The approaches described in this section could be pursued but are not necessarily approaches that have previously been conceived or pursued. Therefore, unless otherwise indicated, it should not be assumed that any of the approaches described in this section qualify as prior art merely by virtue of their inclusion in this section.
In a typical load balancing scenario, a service hosted by a group of servers is front-ended by a load balancer (LB) (also referred to herein as a LB device), which represents this service to clients as a virtual service. Clients needing the service can address their packets to the virtual service using a virtual Internet Protocol (IP) address and a virtual port. The LB will inspect incoming packets and, based on predetermined policies/algorithms, will choose a particular server from the group of servers; modify the packet, if needed and forward the packet to the server. On the way back from the server (optional), the LB will get the packet, modify the packet if needed and send the packet back to the client.

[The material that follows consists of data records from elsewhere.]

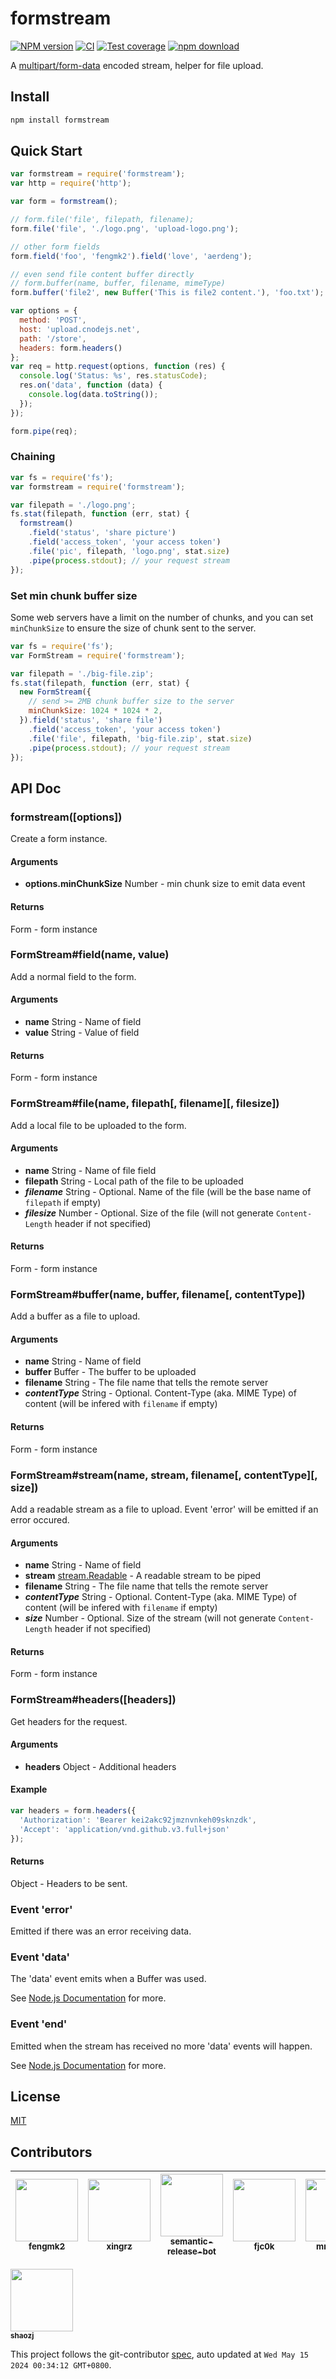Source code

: # formstream

[![NPM version][npm-image]][npm-url]
[![CI](https://github.com/node-modules/formstream/actions/workflows/ci.yml/badge.svg)](https://github.com/node-modules/formstream/actions/workflows/ci.yml)
[![Test coverage][codecov-image]][codecov-url]
[![npm download][download-image]][download-url]

[npm-image]: https://img.shields.io/npm/v/formstream.svg?style=flat-square
[npm-url]: https://npmjs.org/package/formstream
[codecov-image]: https://codecov.io/github/node-modules/formstream/coverage.svg?branch=master
[codecov-url]: https://codecov.io/github/node-modules/formstream?branch=master
[download-image]: https://img.shields.io/npm/dm/formstream.svg?style=flat-square
[download-url]: https://npmjs.org/package/formstream

A [multipart/form-data](http://tools.ietf.org/html/rfc2388) encoded stream, helper for file upload.

## Install

```bash
npm install formstream
```

## Quick Start

```js
var formstream = require('formstream');
var http = require('http');

var form = formstream();

// form.file('file', filepath, filename);
form.file('file', './logo.png', 'upload-logo.png');

// other form fields
form.field('foo', 'fengmk2').field('love', 'aerdeng');

// even send file content buffer directly
// form.buffer(name, buffer, filename, mimeType)
form.buffer('file2', new Buffer('This is file2 content.'), 'foo.txt');

var options = {
  method: 'POST',
  host: 'upload.cnodejs.net',
  path: '/store',
  headers: form.headers()
};
var req = http.request(options, function (res) {
  console.log('Status: %s', res.statusCode);
  res.on('data', function (data) {
    console.log(data.toString());
  });
});

form.pipe(req);
```

### Chaining

```js
var fs = require('fs');
var formstream = require('formstream');

var filepath = './logo.png';
fs.stat(filepath, function (err, stat) {
  formstream()
    .field('status', 'share picture')
    .field('access_token', 'your access token')
    .file('pic', filepath, 'logo.png', stat.size)
    .pipe(process.stdout); // your request stream
});
```

### Set min chunk buffer size

Some web servers have a limit on the number of chunks, and you can set `minChunkSize` to ensure the size of chunk sent to the server.

```js
var fs = require('fs');
var FormStream = require('formstream');

var filepath = './big-file.zip';
fs.stat(filepath, function (err, stat) {
  new FormStream({
    // send >= 2MB chunk buffer size to the server
    minChunkSize: 1024 * 1024 * 2,
  }).field('status', 'share file')
    .field('access_token', 'your access token')
    .file('file', filepath, 'big-file.zip', stat.size)
    .pipe(process.stdout); // your request stream
});
```

## API Doc

### formstream([options])

Create a form instance.

#### Arguments

- **options.minChunkSize** Number - min chunk size to emit data event

#### Returns

Form - form instance

### FormStream#field(name, value)

Add a normal field to the form.

#### Arguments

- **name** String - Name of field
- **value** String - Value of field

#### Returns

Form - form instance

### FormStream#file(name, filepath[, filename][, filesize])

Add a local file to be uploaded to the form.

#### Arguments

- **name** String - Name of file field
- **filepath** String - Local path of the file to be uploaded
- ***filename*** String - Optional. Name of the file (will be the base name of `filepath` if empty)
- ***filesize*** Number - Optional. Size of the file (will not generate `Content-Length` header if not specified)

#### Returns

Form - form instance

### FormStream#buffer(name, buffer, filename[, contentType])

Add a buffer as a file to upload.

#### Arguments

- **name** String - Name of field
- **buffer** Buffer - The buffer to be uploaded
- **filename** String - The file name that tells the remote server
- ***contentType*** String - Optional. Content-Type (aka. MIME Type) of content (will be infered with `filename` if empty)

#### Returns

Form - form instance

### FormStream#stream(name, stream, filename[, contentType][, size])

Add a readable stream as a file to upload. Event 'error' will be emitted if an error occured.

#### Arguments

- **name** String - Name of field
- **stream** [stream.Readable](http://nodejs.org/api/stream.html#stream_class_stream_readable) - A readable stream to be piped
- **filename** String - The file name that tells the remote server
- ***contentType*** String - Optional. Content-Type (aka. MIME Type) of content (will be infered with `filename` if empty)
- ***size*** Number - Optional. Size of the stream (will not generate `Content-Length` header if not specified)

#### Returns

Form - form instance

### FormStream#headers([headers])

Get headers for the request.

#### Arguments

- **headers** Object - Additional headers

#### Example

```js
var headers = form.headers({
  'Authorization': 'Bearer kei2akc92jmznvnkeh09sknzdk',
  'Accept': 'application/vnd.github.v3.full+json'
});
```

#### Returns

Object - Headers to be sent.

### Event 'error'

Emitted if there was an error receiving data.

### Event 'data'

The 'data' event emits when a Buffer was used.

See [Node.js Documentation](http://nodejs.org/api/stream.html#stream_event_data) for more.

### Event 'end'

Emitted when the stream has received no more 'data' events will happen.

See [Node.js Documentation](http://nodejs.org/api/stream.html#stream_event_end) for more.

## License

[MIT](LICENSE)

<!-- GITCONTRIBUTOR_START -->

## Contributors

|[<img src="https://avatars.githubusercontent.com/u/156269?v=4" width="100px;"/><br/><sub><b>fengmk2</b></sub>](https://github.com/fengmk2)<br/>|[<img src="https://avatars.githubusercontent.com/u/288288?v=4" width="100px;"/><br/><sub><b>xingrz</b></sub>](https://github.com/xingrz)<br/>|[<img src="https://avatars.githubusercontent.com/u/32174276?v=4" width="100px;"/><br/><sub><b>semantic-release-bot</b></sub>](https://github.com/semantic-release-bot)<br/>|[<img src="https://avatars.githubusercontent.com/u/13151189?v=4" width="100px;"/><br/><sub><b>fjc0k</b></sub>](https://github.com/fjc0k)<br/>|[<img src="https://avatars.githubusercontent.com/u/18096247?v=4" width="100px;"/><br/><sub><b>mrspeiser</b></sub>](https://github.com/mrspeiser)<br/>|[<img src="https://avatars.githubusercontent.com/u/985607?v=4" width="100px;"/><br/><sub><b>dead-horse</b></sub>](https://github.com/dead-horse)<br/>|
| :---: | :---: | :---: | :---: | :---: | :---: |
[<img src="https://avatars.githubusercontent.com/u/7326406?v=4" width="100px;"/><br/><sub><b>shaozj</b></sub>](https://github.com/shaozj)<br/>

This project follows the git-contributor [spec](https://github.com/xudafeng/git-contributor), auto updated at `Wed May 15 2024 00:34:12 GMT+0800`.

<!-- GITCONTRIBUTOR_END -->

The traditional approach for LB of a network of servers includes several shortcomings. For example, in some situations, the network request load may stay lower than the maximum capacity of one or more LB devices for a long time, which could lead to wasted resources. In other situations, network requests can exceed the maximum capacity of the LB devices. Generally speaking, traditional LB of a network includes one or more static devices responsible for distribution of data packets but does not allow dynamically adjusting the network configuration to scale the network resources up or down. Therefore, more efficient load balancing is needed.